### Exercise aim:
Transcribe each record exactly. Omit the pictures.

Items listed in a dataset
☆ ☆ ☆ ☆ ☆
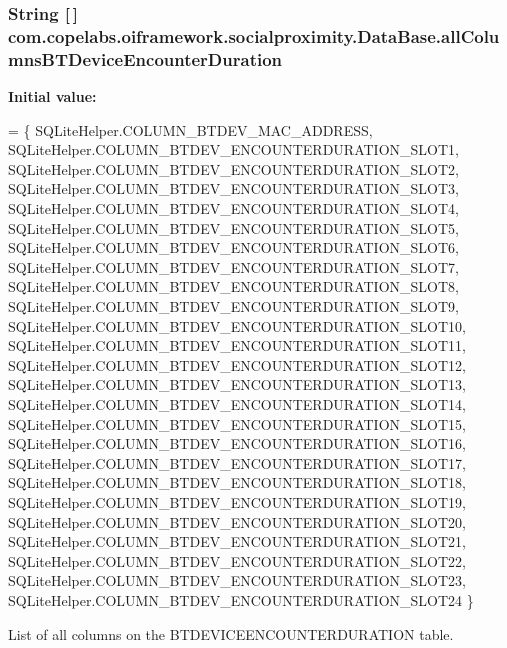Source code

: \subsubsection[{all\+Columns\+B\+T\+Device\+Encounter\+Duration}]{\setlength{\rightskip}{0pt plus 5cm}String \mbox{[}$\,$\mbox{]} com.\+copelabs.\+oiframework.\+socialproximity.\+Data\+Base.\+all\+Columns\+B\+T\+Device\+Encounter\+Duration\hspace{0.3cm}{\ttfamily [private]}}\label{classcom_1_1copelabs_1_1oiframework_1_1socialproximity_1_1_data_base_a2d4588f35ae5dbb0fd852124e2960c46}
{\bfseries Initial value\+:}
\begin{DoxyCode}
= \{ 
        SQLiteHelper.COLUMN\_BTDEV\_MAC\_ADDRESS,
        SQLiteHelper.COLUMN\_BTDEV\_ENCOUNTERDURATION\_SLOT1,
        SQLiteHelper.COLUMN\_BTDEV\_ENCOUNTERDURATION\_SLOT2,
        SQLiteHelper.COLUMN\_BTDEV\_ENCOUNTERDURATION\_SLOT3,
        SQLiteHelper.COLUMN\_BTDEV\_ENCOUNTERDURATION\_SLOT4,
        SQLiteHelper.COLUMN\_BTDEV\_ENCOUNTERDURATION\_SLOT5,
        SQLiteHelper.COLUMN\_BTDEV\_ENCOUNTERDURATION\_SLOT6,
        SQLiteHelper.COLUMN\_BTDEV\_ENCOUNTERDURATION\_SLOT7,
        SQLiteHelper.COLUMN\_BTDEV\_ENCOUNTERDURATION\_SLOT8,
        SQLiteHelper.COLUMN\_BTDEV\_ENCOUNTERDURATION\_SLOT9,
        SQLiteHelper.COLUMN\_BTDEV\_ENCOUNTERDURATION\_SLOT10,
        SQLiteHelper.COLUMN\_BTDEV\_ENCOUNTERDURATION\_SLOT11,
        SQLiteHelper.COLUMN\_BTDEV\_ENCOUNTERDURATION\_SLOT12,
        SQLiteHelper.COLUMN\_BTDEV\_ENCOUNTERDURATION\_SLOT13,
        SQLiteHelper.COLUMN\_BTDEV\_ENCOUNTERDURATION\_SLOT14,
        SQLiteHelper.COLUMN\_BTDEV\_ENCOUNTERDURATION\_SLOT15,
        SQLiteHelper.COLUMN\_BTDEV\_ENCOUNTERDURATION\_SLOT16,
        SQLiteHelper.COLUMN\_BTDEV\_ENCOUNTERDURATION\_SLOT17,
        SQLiteHelper.COLUMN\_BTDEV\_ENCOUNTERDURATION\_SLOT18,
        SQLiteHelper.COLUMN\_BTDEV\_ENCOUNTERDURATION\_SLOT19,
        SQLiteHelper.COLUMN\_BTDEV\_ENCOUNTERDURATION\_SLOT20,
        SQLiteHelper.COLUMN\_BTDEV\_ENCOUNTERDURATION\_SLOT21,
        SQLiteHelper.COLUMN\_BTDEV\_ENCOUNTERDURATION\_SLOT22,
        SQLiteHelper.COLUMN\_BTDEV\_ENCOUNTERDURATION\_SLOT23,
        SQLiteHelper.COLUMN\_BTDEV\_ENCOUNTERDURATION\_SLOT24
    \}
\end{DoxyCode}
List of all columns on the B\+T\+D\+E\+V\+I\+C\+E\+E\+N\+C\+O\+U\+N\+T\+E\+R\+D\+U\+R\+A\+T\+I\+O\+N table. \hypertarget{classcom_1_1copelabs_1_1oiframework_1_1socialproximity_1_1_data_base_aa4b93c819020054cb701c58f05596ccd}{}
☆ ☆ ☆ ☆ ☆
### Answer for this exercise:
Source code

: \subsubsection[{all\+Columns\+B\+T\+Device\+Encounter\+Duration}]{\setlength{\rightskip}{0pt plus 5cm}String \mbox{[}$\,$\mbox{]} com.\+copelabs.\+oiframework.\+socialproximity.\+Data\+Base.\+all\+Columns\+B\+T\+Device\+Encounter\+Duration\hspace{0.3cm}{\ttfamily [private]}}\label{classcom_1_1copelabs_1_1oiframework_1_1socialproximity_1_1_data_base_a2d4588f35ae5dbb0fd852124e2960c46}
{\bfseries Initial value\+:}
\begin{DoxyCode}
= \{ 
        SQLiteHelper.COLUMN\_BTDEV\_MAC\_ADDRESS,
        SQLiteHelper.COLUMN\_BTDEV\_ENCOUNTERDURATION\_SLOT1,
        SQLiteHelper.COLUMN\_BTDEV\_ENCOUNTERDURATION\_SLOT2,
        SQLiteHelper.COLUMN\_BTDEV\_ENCOUNTERDURATION\_SLOT3,
        SQLiteHelper.COLUMN\_BTDEV\_ENCOUNTERDURATION\_SLOT4,
        SQLiteHelper.COLUMN\_BTDEV\_ENCOUNTERDURATION\_SLOT5,
        SQLiteHelper.COLUMN\_BTDEV\_ENCOUNTERDURATION\_SLOT6,
        SQLiteHelper.COLUMN\_BTDEV\_ENCOUNTERDURATION\_SLOT7,
        SQLiteHelper.COLUMN\_BTDEV\_ENCOUNTERDURATION\_SLOT8,
        SQLiteHelper.COLUMN\_BTDEV\_ENCOUNTERDURATION\_SLOT9,
        SQLiteHelper.COLUMN\_BTDEV\_ENCOUNTERDURATION\_SLOT10,
        SQLiteHelper.COLUMN\_BTDEV\_ENCOUNTERDURATION\_SLOT11,
        SQLiteHelper.COLUMN\_BTDEV\_ENCOUNTERDURATION\_SLOT12,
        SQLiteHelper.COLUMN\_BTDEV\_ENCOUNTERDURATION\_SLOT13,
        SQLiteHelper.COLUMN\_BTDEV\_ENCOUNTERDURATION\_SLOT14,
        SQLiteHelper.COLUMN\_BTDEV\_ENCOUNTERDURATION\_SLOT15,
        SQLiteHelper.COLUMN\_BTDEV\_ENCOUNTERDURATION\_SLOT16,
        SQLiteHelper.COLUMN\_BTDEV\_ENCOUNTERDURATION\_SLOT17,
        SQLiteHelper.COLUMN\_BTDEV\_ENCOUNTERDURATION\_SLOT18,
        SQLiteHelper.COLUMN\_BTDEV\_ENCOUNTERDURATION\_SLOT19,
        SQLiteHelper.COLUMN\_BTDEV\_ENCOUNTERDURATION\_SLOT20,
        SQLiteHelper.COLUMN\_BTDEV\_ENCOUNTERDURATION\_SLOT21,
        SQLiteHelper.COLUMN\_BTDEV\_ENCOUNTERDURATION\_SLOT22,
        SQLiteHelper.COLUMN\_BTDEV\_ENCOUNTERDURATION\_SLOT23,
        SQLiteHelper.COLUMN\_BTDEV\_ENCOUNTERDURATION\_SLOT24
    \}
\end{DoxyCode}
List of all columns on the B\+T\+D\+E\+V\+I\+C\+E\+E\+N\+C\+O\+U\+N\+T\+E\+R\+D\+U\+R\+A\+T\+I\+O\+N table. \hypertarget{classcom_1_1copelabs_1_1oiframework_1_1socialproximity_1_1_data_base_aa4b93c819020054cb701c58f05596ccd}{}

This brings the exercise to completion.